THE POWER OF CONFUSION

by Leo Quick

Last week a fishy deal was struck, as Facebook donated £4.5 million to the National Council for the Training of Journalists. It’ll fund some 80 traineeships with local newspaper publishers that will last two years. Fantastic, on the face of it. On the face of it (the mantra on which Facebook was built) a rainbows-and-flowers deal, an altruistic gesture on behalf of the almighty Facebook to rescue the vulnerable and decrepit print journalism industry from destitution. A good cause, I’m sure we can agree, for the Zuckerberg zillions: better than nuclear weapons or propping-up dictatorships. So let’s leave it at that, shall we? Except then there’s this lingering feeling that something more, something insidious, is happening.

No, it’s more than a feeling. It’s a surefire hunch. Let’s start by assessing the power dynamics to the deal. Firstly, there’s the donor, Facebook, which was recently labelled an ‘absolute power’ by Forbes – something of an expert on the subject – and indeed a user-base of 2.27 billion doesn’t lie. The social media megalith has an unprecedented scope and influence, directly affecting the lives of its users who see, share, skim, and swallow content on a daily, sometimes hourly, basis in every time-zone and every city on earth. At the other end of the deal is the NCTJ, a highly-esteemed but underfunded institution, and the UK local newspapers to which Facebook’s trainees will be posted. That these local papers have suffered of late is no secret, with circulation in freefall and forty local UK newspapers lost last year alone.

there’s this lingering feeling that something more, something insidious, is happening.

The UK’s local rags are in such turmoil that, for most, to have a paid trainee for two years would simply not be possible without Facebook’s gift (once again, big thanks, fb!). That said, the greatest reason these papers have lost readers so rapidly in the past few years is unquestionably their new sugar daddy. Indeed, when Facebook’s press release talked of the scheme boosting “reporting from towns which have lost their local newspaper and beat reporters”, there was no  admission that the said beat reporters had been beaten off by Facebook’s own rapid monopolisation of local advertising revenues, which had before gone to local papers and effectively paid reporters wages.

There was admission, however, of the need for local news, Nick Wren saying “We want communities to be informed and I don’t think you can do that without strong local journalism.” Nice one, Nick. So you can be sure the scheme is nothing to do with the PR campaign Facebook has undertaken since Cambridge Analytica-gate, a charm offensive which aims to present itself as ‘interested in local journalism’, ‘keen on helping community reporting’ (translate as: ‘interested in claiming back those who left following recent data harvesting scandals’, and ‘keen on helping ourselves survive the #deletefacebook movement’). The hunch becomes a theory. Facebook bigwigs know they face a battle to save their reputation and hold on to their user-base in the UK. So why not spend a measly 0.35% of last year’s revenue on saving face and getting publishers onside?

We are learning how power manipulates the media to its gain in the digital age.
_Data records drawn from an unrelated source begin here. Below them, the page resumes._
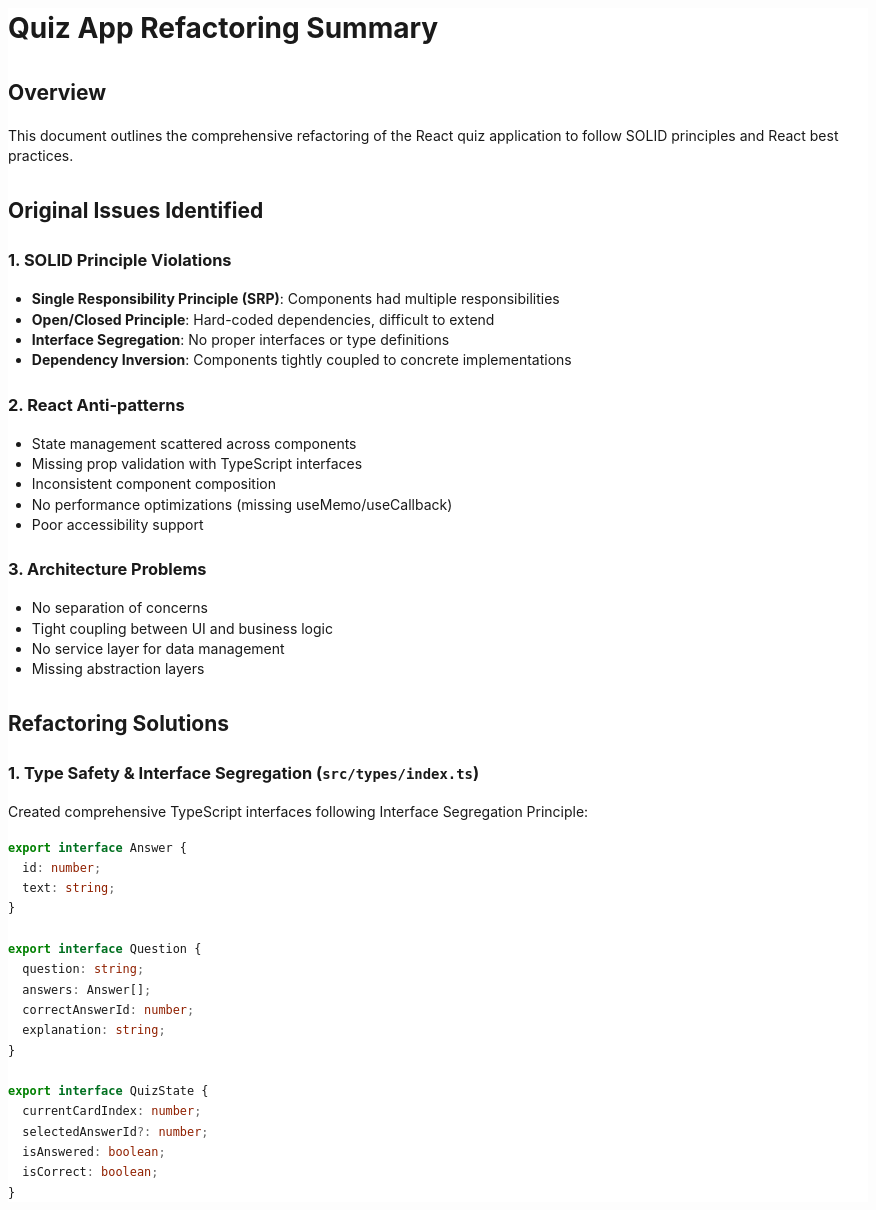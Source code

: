 # Quiz App Refactoring Summary

## Overview
This document outlines the comprehensive refactoring of the React quiz application to follow SOLID principles and React best practices.

## Original Issues Identified

### 1. SOLID Principle Violations
- **Single Responsibility Principle (SRP)**: Components had multiple responsibilities
- **Open/Closed Principle**: Hard-coded dependencies, difficult to extend
- **Interface Segregation**: No proper interfaces or type definitions
- **Dependency Inversion**: Components tightly coupled to concrete implementations

### 2. React Anti-patterns
- State management scattered across components
- Missing prop validation with TypeScript interfaces
- Inconsistent component composition
- No performance optimizations (missing useMemo/useCallback)
- Poor accessibility support

### 3. Architecture Problems
- No separation of concerns
- Tight coupling between UI and business logic
- No service layer for data management
- Missing abstraction layers

## Refactoring Solutions

### 1. Type Safety & Interface Segregation (`src/types/index.ts`)
Created comprehensive TypeScript interfaces following Interface Segregation Principle:

```typescript
export interface Answer {
  id: number;
  text: string;
}

export interface Question {
  question: string;
  answers: Answer[];
  correctAnswerId: number;
  explanation: string;
}

export interface QuizState {
  currentCardIndex: number;
  selectedAnswerId?: number;
  isAnswered: boolean;
  isCorrect: boolean;
}
```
We know more about the algorithms that Facebook use and constantly tinker to modify what you see on your news feed. The UK government’s recent seizure of a cache of Facebook’s internal documents will reveal more. For now, we know that it is your information, your personal details, your likes and dislikes, that Facebook profits from and will continue to use to seduce advertising revenue. Companies like Facebook and Google are in the data industry, and profit from a Janus-faced business of controlling you by collating and sharing your information, whilst at the same time connecting you to information they think you’ll like, in the ‘echo-chamber’ phenomenon. Newspapers can’t do both at once (although News of the World tried). Instead local papers continue to go about simply informing their, albeit dwindling, readerships of the news as they see it. For an unscrupulous giant like Facebook to suddenly declare itself a patron of respectable journalism feels ever so slightly incongruous.

It brings to mind depictions of media manipulation in Russia, where critics have talked of a master puppeteer, Vladislav Surkov, “at the centre of the show, sponsoring nationalist skinheads one moment, backing human rights groups the next.” Surkov, who has helped camouflage Putin’s position for almost two decades now as a shadowy Kremlin aide, has set the precedent for how to stay popular in a postmodern society. It’s all about constantly shifting the spectacle, welcoming post-truth content (think of Facebook’s promotion of fake news stories, most recently employing a PR firm to vilify George Soros), and confusing the opposition.

We are learning how power manipulates the media to its gain in the digital age.

The press reaction to Facebook’s gift shows this confusion has already taken hold, ‘Can we really attack them?, after all they’ve donated four and a half million!’ And there is a part of me which wonders for a second. What we can be sure of is that a relationship with Facebook is dangerous for the NCTJ and UK publishers, because absolute power has no responsibility. It should be the motivation of local newspapers that they, whilst they are still independent, still do.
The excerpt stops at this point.